> [Given data]:

********

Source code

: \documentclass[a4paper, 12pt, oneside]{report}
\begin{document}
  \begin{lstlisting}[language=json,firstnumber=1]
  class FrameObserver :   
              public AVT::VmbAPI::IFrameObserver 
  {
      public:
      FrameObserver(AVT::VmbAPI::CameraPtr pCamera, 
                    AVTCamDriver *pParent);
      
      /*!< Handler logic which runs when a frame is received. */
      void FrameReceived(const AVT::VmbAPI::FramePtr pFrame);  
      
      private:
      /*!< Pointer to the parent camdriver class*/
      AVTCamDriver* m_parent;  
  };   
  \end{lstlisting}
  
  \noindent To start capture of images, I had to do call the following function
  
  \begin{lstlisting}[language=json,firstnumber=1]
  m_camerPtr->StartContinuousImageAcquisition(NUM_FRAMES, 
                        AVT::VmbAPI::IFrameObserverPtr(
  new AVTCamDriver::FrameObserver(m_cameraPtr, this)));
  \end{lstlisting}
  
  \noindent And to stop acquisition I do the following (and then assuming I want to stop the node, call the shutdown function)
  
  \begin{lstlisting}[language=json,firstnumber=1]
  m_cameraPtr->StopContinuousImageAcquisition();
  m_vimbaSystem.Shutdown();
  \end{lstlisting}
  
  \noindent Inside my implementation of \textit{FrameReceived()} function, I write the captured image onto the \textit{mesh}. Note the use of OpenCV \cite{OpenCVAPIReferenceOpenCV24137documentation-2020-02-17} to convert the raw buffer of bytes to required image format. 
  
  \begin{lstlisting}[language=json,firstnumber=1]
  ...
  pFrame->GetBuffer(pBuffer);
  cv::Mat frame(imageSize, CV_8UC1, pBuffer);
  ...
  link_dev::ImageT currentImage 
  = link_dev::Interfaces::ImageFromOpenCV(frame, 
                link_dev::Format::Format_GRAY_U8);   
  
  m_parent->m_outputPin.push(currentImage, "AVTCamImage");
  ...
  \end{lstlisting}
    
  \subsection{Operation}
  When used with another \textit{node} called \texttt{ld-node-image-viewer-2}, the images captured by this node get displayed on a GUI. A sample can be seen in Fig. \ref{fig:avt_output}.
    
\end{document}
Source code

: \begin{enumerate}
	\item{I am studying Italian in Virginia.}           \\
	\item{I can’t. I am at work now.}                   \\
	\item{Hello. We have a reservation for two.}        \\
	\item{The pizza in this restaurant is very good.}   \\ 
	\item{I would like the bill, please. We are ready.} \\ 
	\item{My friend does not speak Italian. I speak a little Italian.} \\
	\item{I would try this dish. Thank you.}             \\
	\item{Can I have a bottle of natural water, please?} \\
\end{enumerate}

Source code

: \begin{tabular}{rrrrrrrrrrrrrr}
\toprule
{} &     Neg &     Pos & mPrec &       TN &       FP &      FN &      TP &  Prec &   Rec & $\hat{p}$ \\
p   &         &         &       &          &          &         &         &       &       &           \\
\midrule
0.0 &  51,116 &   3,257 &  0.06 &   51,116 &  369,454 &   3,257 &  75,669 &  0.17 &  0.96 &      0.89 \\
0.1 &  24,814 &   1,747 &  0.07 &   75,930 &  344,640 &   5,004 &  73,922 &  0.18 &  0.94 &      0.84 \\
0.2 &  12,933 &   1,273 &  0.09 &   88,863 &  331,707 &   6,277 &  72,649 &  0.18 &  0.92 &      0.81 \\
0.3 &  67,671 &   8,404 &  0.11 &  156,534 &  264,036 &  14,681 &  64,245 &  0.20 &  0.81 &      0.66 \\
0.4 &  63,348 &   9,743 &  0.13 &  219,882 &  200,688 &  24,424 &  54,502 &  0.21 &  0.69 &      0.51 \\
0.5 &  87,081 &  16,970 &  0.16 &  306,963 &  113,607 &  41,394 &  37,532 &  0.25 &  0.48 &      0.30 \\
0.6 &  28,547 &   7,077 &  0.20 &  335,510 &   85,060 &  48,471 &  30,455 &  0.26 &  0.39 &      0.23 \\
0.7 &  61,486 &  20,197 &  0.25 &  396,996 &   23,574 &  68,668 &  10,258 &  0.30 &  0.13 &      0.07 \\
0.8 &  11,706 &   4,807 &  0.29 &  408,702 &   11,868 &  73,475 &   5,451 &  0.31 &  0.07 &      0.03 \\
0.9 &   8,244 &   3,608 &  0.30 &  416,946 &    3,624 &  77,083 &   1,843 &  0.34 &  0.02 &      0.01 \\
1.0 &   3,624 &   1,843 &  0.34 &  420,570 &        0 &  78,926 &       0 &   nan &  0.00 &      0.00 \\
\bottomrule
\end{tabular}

********

> [About this task]:
In this exercise, you retype all of the data exactly as it appears above.

> [Solved problem]:
Source code

: \documentclass[a4paper, 12pt, oneside]{report}
\begin{document}
  \begin{lstlisting}[language=json,firstnumber=1]
  class FrameObserver :   
              public AVT::VmbAPI::IFrameObserver 
  {
      public:
      FrameObserver(AVT::VmbAPI::CameraPtr pCamera, 
                    AVTCamDriver *pParent);
      
      /*!< Handler logic which runs when a frame is received. */
      void FrameReceived(const AVT::VmbAPI::FramePtr pFrame);  
      
      private:
      /*!< Pointer to the parent camdriver class*/
      AVTCamDriver* m_parent;  
  };   
  \end{lstlisting}
  
  \noindent To start capture of images, I had to do call the following function
  
  \begin{lstlisting}[language=json,firstnumber=1]
  m_camerPtr->StartContinuousImageAcquisition(NUM_FRAMES, 
                        AVT::VmbAPI::IFrameObserverPtr(
  new AVTCamDriver::FrameObserver(m_cameraPtr, this)));
  \end{lstlisting}
  
  \noindent And to stop acquisition I do the following (and then assuming I want to stop the node, call the shutdown function)
  
  \begin{lstlisting}[language=json,firstnumber=1]
  m_cameraPtr->StopContinuousImageAcquisition();
  m_vimbaSystem.Shutdown();
  \end{lstlisting}
  
  \noindent Inside my implementation of \textit{FrameReceived()} function, I write the captured image onto the \textit{mesh}. Note the use of OpenCV \cite{OpenCVAPIReferenceOpenCV24137documentation-2020-02-17} to convert the raw buffer of bytes to required image format. 
  
  \begin{lstlisting}[language=json,firstnumber=1]
  ...
  pFrame->GetBuffer(pBuffer);
  cv::Mat frame(imageSize, CV_8UC1, pBuffer);
  ...
  link_dev::ImageT currentImage 
  = link_dev::Interfaces::ImageFromOpenCV(frame, 
                link_dev::Format::Format_GRAY_U8);   
  
  m_parent->m_outputPin.push(currentImage, "AVTCamImage");
  ...
  \end{lstlisting}
    
  \subsection{Operation}
  When used with another \textit{node} called \texttt{ld-node-image-viewer-2}, the images captured by this node get displayed on a GUI. A sample can be seen in Fig. \ref{fig:avt_output}.
    
\end{document}
Source code

: \begin{enumerate}
	\item{I am studying Italian in Virginia.}           \\
	\item{I can’t. I am at work now.}                   \\
	\item{Hello. We have a reservation for two.}        \\
	\item{The pizza in this restaurant is very good.}   \\ 
	\item{I would like the bill, please. We are ready.} \\ 
	\item{My friend does not speak Italian. I speak a little Italian.} \\
	\item{I would try this dish. Thank you.}             \\
	\item{Can I have a bottle of natural water, please?} \\
\end{enumerate}

Source code

: \begin{tabular}{rrrrrrrrrrrrrr}
\toprule
{} &     Neg &     Pos & mPrec &       TN &       FP &      FN &      TP &  Prec &   Rec & $\hat{p}$ \\
p   &         &         &       &          &          &         &         &       &       &           \\
\midrule
0.0 &  51,116 &   3,257 &  0.06 &   51,116 &  369,454 &   3,257 &  75,669 &  0.17 &  0.96 &      0.89 \\
0.1 &  24,814 &   1,747 &  0.07 &   75,930 &  344,640 &   5,004 &  73,922 &  0.18 &  0.94 &      0.84 \\
0.2 &  12,933 &   1,273 &  0.09 &   88,863 &  331,707 &   6,277 &  72,649 &  0.18 &  0.92 &      0.81 \\
0.3 &  67,671 &   8,404 &  0.11 &  156,534 &  264,036 &  14,681 &  64,245 &  0.20 &  0.81 &      0.66 \\
0.4 &  63,348 &   9,743 &  0.13 &  219,882 &  200,688 &  24,424 &  54,502 &  0.21 &  0.69 &      0.51 \\
0.5 &  87,081 &  16,970 &  0.16 &  306,963 &  113,607 &  41,394 &  37,532 &  0.25 &  0.48 &      0.30 \\
0.6 &  28,547 &   7,077 &  0.20 &  335,510 &   85,060 &  48,471 &  30,455 &  0.26 &  0.39 &      0.23 \\
0.7 &  61,486 &  20,197 &  0.25 &  396,996 &   23,574 &  68,668 &  10,258 &  0.30 &  0.13 &      0.07 \\
0.8 &  11,706 &   4,807 &  0.29 &  408,702 &   11,868 &  73,475 &   5,451 &  0.31 &  0.07 &      0.03 \\
0.9 &   8,244 &   3,608 &  0.30 &  416,946 &    3,624 &  77,083 &   1,843 &  0.34 &  0.02 &      0.01 \\
1.0 &   3,624 &   1,843 &  0.34 &  420,570 &        0 &  78,926 &       0 &   nan &  0.00 &      0.00 \\
\bottomrule
\end{tabular}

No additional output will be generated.